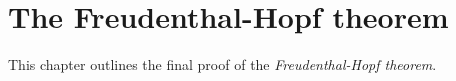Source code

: \chapter{The Freudenthal-Hopf theorem}

This chapter outlines the final proof of the \emph{Freudenthal-Hopf theorem}.
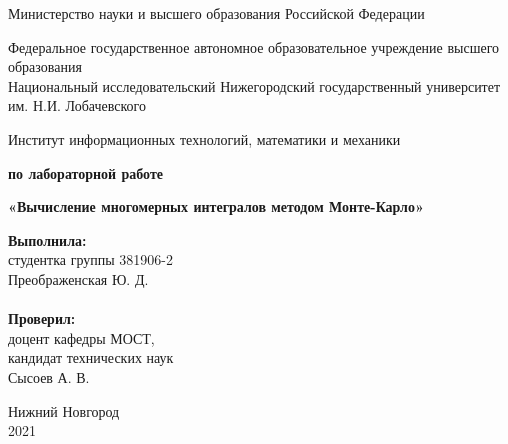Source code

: \documentclass{report}
\begin{document}
\begin{titlepage}

\begin{center}
Министерство науки и высшего образования Российской Федерации
\end{center}

\begin{center}
Федеральное государственное автономное образовательное учреждение высшего образования \\
Национальный исследовательский Нижегородский государственный университет им. Н.И. Лобачевского
\end{center}

\begin{center}
Институт информационных технологий, математики и механики
\end{center}

\vspace{4em}

\begin{center}
\textbf{ по лабораторной работе} \\
\end{center}
\begin{center}
\textbf{\Large«Вычисление многомерных интегралов методом Монте-Карло»} \\
\end{center}

\vspace{4em}

\newbox{\lbox}
\newlength{\maxl}
\setlength{\maxl}{\wd\lbox}
\hfill\parbox{7cm}{
\hspace*{5cm}\hspace*{-5cm}\textbf{Выполнила:} \\ студентка группы 381906-2 \\ Преображенская Ю. Д.\\
\\
\hspace*{5cm}\hspace*{-5cm}\textbf{Проверил:}\\ доцент кафедры МОСТ, \\ кандидат технических наук \\ Сысоев А. В.\\
}
\vspace{\fill}

\begin{center} Нижний Новгород \\ 2021 \end{center}

\end{titlepage}
\end{document}
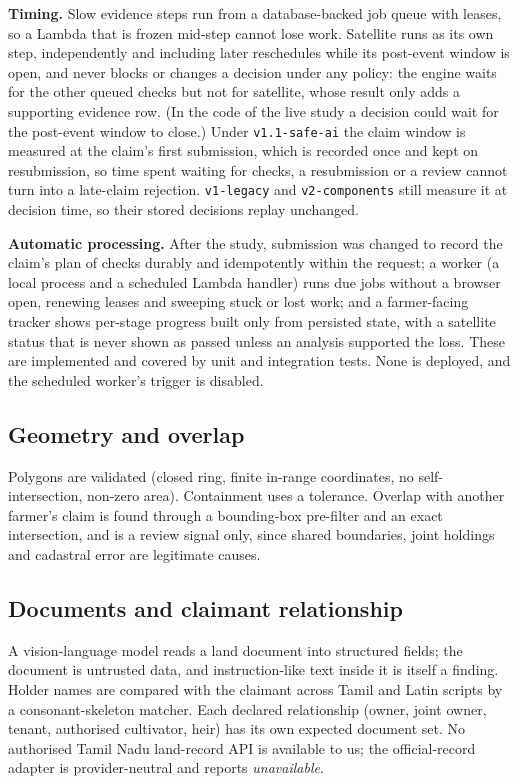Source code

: \documentclass[journal]{IEEEtran}
\begin{document}
\textbf{Timing.} Slow evidence steps run from a database-backed job queue with leases, so a Lambda that is frozen mid-step cannot lose work. Satellite runs as its own step, independently and including later reschedules while its post-event window is open, and never blocks or changes a decision under any policy: the engine waits for the other queued checks but not for satellite, whose result only adds a supporting evidence row. (In the code of the live study a decision could wait for the post-event window to close.) Under \texttt{v1.1-safe-ai} the claim window is measured at the claim's first submission, which is recorded once and kept on resubmission, so time spent waiting for checks, a resubmission or a review cannot turn into a late-claim rejection. \texttt{v1-legacy} and \texttt{v2-components} still measure it at decision time, so their stored decisions replay unchanged.

\textbf{Automatic processing.} After the study, submission was changed to record the claim's plan of checks durably and idempotently within the request; a worker (a local process and a scheduled Lambda handler) runs due jobs without a browser open, renewing leases and sweeping stuck or lost work; and a farmer-facing tracker shows per-stage progress built only from persisted state, with a satellite status that is never shown as passed unless an analysis supported the loss. These are implemented and covered by unit and integration tests. None is deployed, and the scheduled worker's trigger is disabled.

\subsection{Geometry and overlap}
Polygons are validated (closed ring, finite in-range coordinates, no self-intersection, non-zero area). Containment uses a tolerance. Overlap with another farmer's claim is found through a bounding-box pre-filter and an exact intersection, and is a review signal only, since shared boundaries, joint holdings and cadastral error are legitimate causes.

\subsection{Documents and claimant relationship}
A vision-language model reads a land document into structured fields; the document is untrusted data, and instruction-like text inside it is itself a finding. Holder names are compared with the claimant across Tamil and Latin scripts by a consonant-skeleton matcher. Each declared relationship (owner, joint owner, tenant, authorised cultivator, heir) has its own expected document set. No authorised Tamil Nadu land-record API is available to us; the official-record adapter is provider-neutral and reports \emph{unavailable}.
\end{document}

--------------------

- [Your goal]
Set down the whole listing word for word, omitting the pictures.

- [Output for this task]
Source code

: \chapter{The Freudenthal-Hopf theorem}

This chapter outlines the final proof of the \emph{Freudenthal-Hopf theorem}.
Source code

: \documentclass{report}
\begin{document}
\begin{titlepage}

\begin{center}
Министерство науки и высшего образования Российской Федерации
\end{center}

\begin{center}
Федеральное государственное автономное образовательное учреждение высшего образования \\
Национальный исследовательский Нижегородский государственный университет им. Н.И. Лобачевского
\end{center}

\begin{center}
Институт информационных технологий, математики и механики
\end{center}

\vspace{4em}

\begin{center}
\textbf{ по лабораторной работе} \\
\end{center}
\begin{center}
\textbf{\Large«Вычисление многомерных интегралов методом Монте-Карло»} \\
\end{center}

\vspace{4em}

\newbox{\lbox}
\newlength{\maxl}
\setlength{\maxl}{\wd\lbox}
\hfill\parbox{7cm}{
\hspace*{5cm}\hspace*{-5cm}\textbf{Выполнила:} \\ студентка группы 381906-2 \\ Преображенская Ю. Д.\\
\\
\hspace*{5cm}\hspace*{-5cm}\textbf{Проверил:}\\ доцент кафедры МОСТ, \\ кандидат технических наук \\ Сысоев А. В.\\
}
\vspace{\fill}

\begin{center} Нижний Новгород \\ 2021 \end{center}

\end{titlepage}
\end{document}
Source code

: \documentclass[journal]{IEEEtran}
\begin{document}
\textbf{Timing.} Slow evidence steps run from a database-backed job queue with leases, so a Lambda that is frozen mid-step cannot lose work. Satellite runs as its own step, independently and including later reschedules while its post-event window is open, and never blocks or changes a decision under any policy: the engine waits for the other queued checks but not for satellite, whose result only adds a supporting evidence row. (In the code of the live study a decision could wait for the post-event window to close.) Under \texttt{v1.1-safe-ai} the claim window is measured at the claim's first submission, which is recorded once and kept on resubmission, so time spent waiting for checks, a resubmission or a review cannot turn into a late-claim rejection. \texttt{v1-legacy} and \texttt{v2-components} still measure it at decision time, so their stored decisions replay unchanged.

\textbf{Automatic processing.} After the study, submission was changed to record the claim's plan of checks durably and idempotently within the request; a worker (a local process and a scheduled Lambda handler) runs due jobs without a browser open, renewing leases and sweeping stuck or lost work; and a farmer-facing tracker shows per-stage progress built only from persisted state, with a satellite status that is never shown as passed unless an analysis supported the loss. These are implemented and covered by unit and integration tests. None is deployed, and the scheduled worker's trigger is disabled.

\subsection{Geometry and overlap}
Polygons are validated (closed ring, finite in-range coordinates, no self-intersection, non-zero area). Containment uses a tolerance. Overlap with another farmer's claim is found through a bounding-box pre-filter and an exact intersection, and is a review signal only, since shared boundaries, joint holdings and cadastral error are legitimate causes.

\subsection{Documents and claimant relationship}
A vision-language model reads a land document into structured fields; the document is untrusted data, and instruction-like text inside it is itself a finding. Holder names are compared with the claimant across Tamil and Latin scripts by a consonant-skeleton matcher. Each declared relationship (owner, joint owner, tenant, authorised cultivator, heir) has its own expected document set. No authorised Tamil Nadu land-record API is available to us; the official-record adapter is provider-neutral and reports \emph{unavailable}.
\end{document}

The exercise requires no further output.